EXERCISE OBJECTIVE: Copy every entry as is. Leave images out.

Dataset entries
________

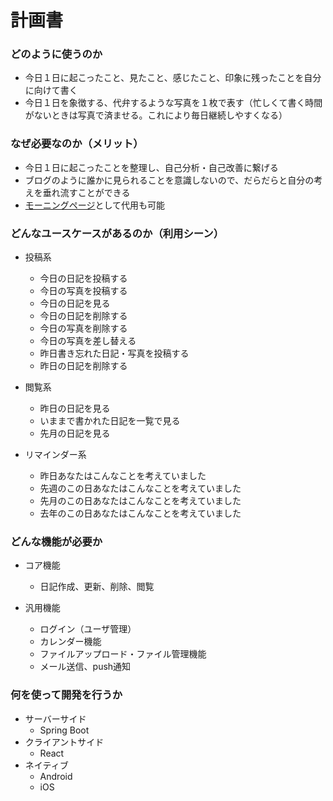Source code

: # 計画書

### どのように使うのか

 - 今日１日に起こったこと、見たこと、感じたこと、印象に残ったことを自分に向けて書く
 - 今日１日を象徴する、代弁するような写真を１枚で表す（忙しくて書く時間がないときは写真で済ませる。これにより毎日継続しやすくなる）

### なぜ必要なのか（メリット）

 - 今日１日に起こったことを整理し、自己分析・自己改善に繋げる
 - ブログのように誰かに見られることを意識しないので、だらだらと自分の考えを垂れ流すことができる
 - [モーニングページ](http://matome.naver.jp/odai/2140814370863788901)として代用も可能


### どんなユースケースがあるのか（利用シーン）

 - 投稿系
    - 今日の日記を投稿する
    - 今日の写真を投稿する
    - 今日の日記を見る
    - 今日の日記を削除する
    - 今日の写真を削除する
    - 今日の写真を差し替える
    - 昨日書き忘れた日記・写真を投稿する
    - 昨日の日記を削除する

 - 閲覧系
    - 昨日の日記を見る
    - いままで書かれた日記を一覧で見る
    - 先月の日記を見る

 - リマインダー系
    - 昨日あなたはこんなことを考えていました
    - 先週のこの日あなたはこんなことを考えていました
    - 先月のこの日あなたはこんなことを考えていました
    - 去年のこの日あなたはこんなことを考えていました

### どんな機能が必要か

 - コア機能
    - 日記作成、更新、削除、閲覧

 - 汎用機能
    - ログイン（ユーザ管理）
    - カレンダー機能
    - ファイルアップロード・ファイル管理機能
    - メール送信、push通知

### 何を使って開発を行うか

 - サーバーサイド
    - Spring Boot
 - クライアントサイド
    - React
 - ネイティブ
    - Android
    - iOS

________

REPLY:
Source code

: # 計画書

### どのように使うのか

 - 今日１日に起こったこと、見たこと、感じたこと、印象に残ったことを自分に向けて書く
 - 今日１日を象徴する、代弁するような写真を１枚で表す（忙しくて書く時間がないときは写真で済ませる。これにより毎日継続しやすくなる）

### なぜ必要なのか（メリット）

 - 今日１日に起こったことを整理し、自己分析・自己改善に繋げる
 - ブログのように誰かに見られることを意識しないので、だらだらと自分の考えを垂れ流すことができる
 - [モーニングページ](http://matome.naver.jp/odai/2140814370863788901)として代用も可能


### どんなユースケースがあるのか（利用シーン）

 - 投稿系
    - 今日の日記を投稿する
    - 今日の写真を投稿する
    - 今日の日記を見る
    - 今日の日記を削除する
    - 今日の写真を削除する
    - 今日の写真を差し替える
    - 昨日書き忘れた日記・写真を投稿する
    - 昨日の日記を削除する

 - 閲覧系
    - 昨日の日記を見る
    - いままで書かれた日記を一覧で見る
    - 先月の日記を見る

 - リマインダー系
    - 昨日あなたはこんなことを考えていました
    - 先週のこの日あなたはこんなことを考えていました
    - 先月のこの日あなたはこんなことを考えていました
    - 去年のこの日あなたはこんなことを考えていました

### どんな機能が必要か

 - コア機能
    - 日記作成、更新、削除、閲覧

 - 汎用機能
    - ログイン（ユーザ管理）
    - カレンダー機能
    - ファイルアップロード・ファイル管理機能
    - メール送信、push通知

### 何を使って開発を行うか

 - サーバーサイド
    - Spring Boot
 - クライアントサイド
    - React
 - ネイティブ
    - Android
    - iOS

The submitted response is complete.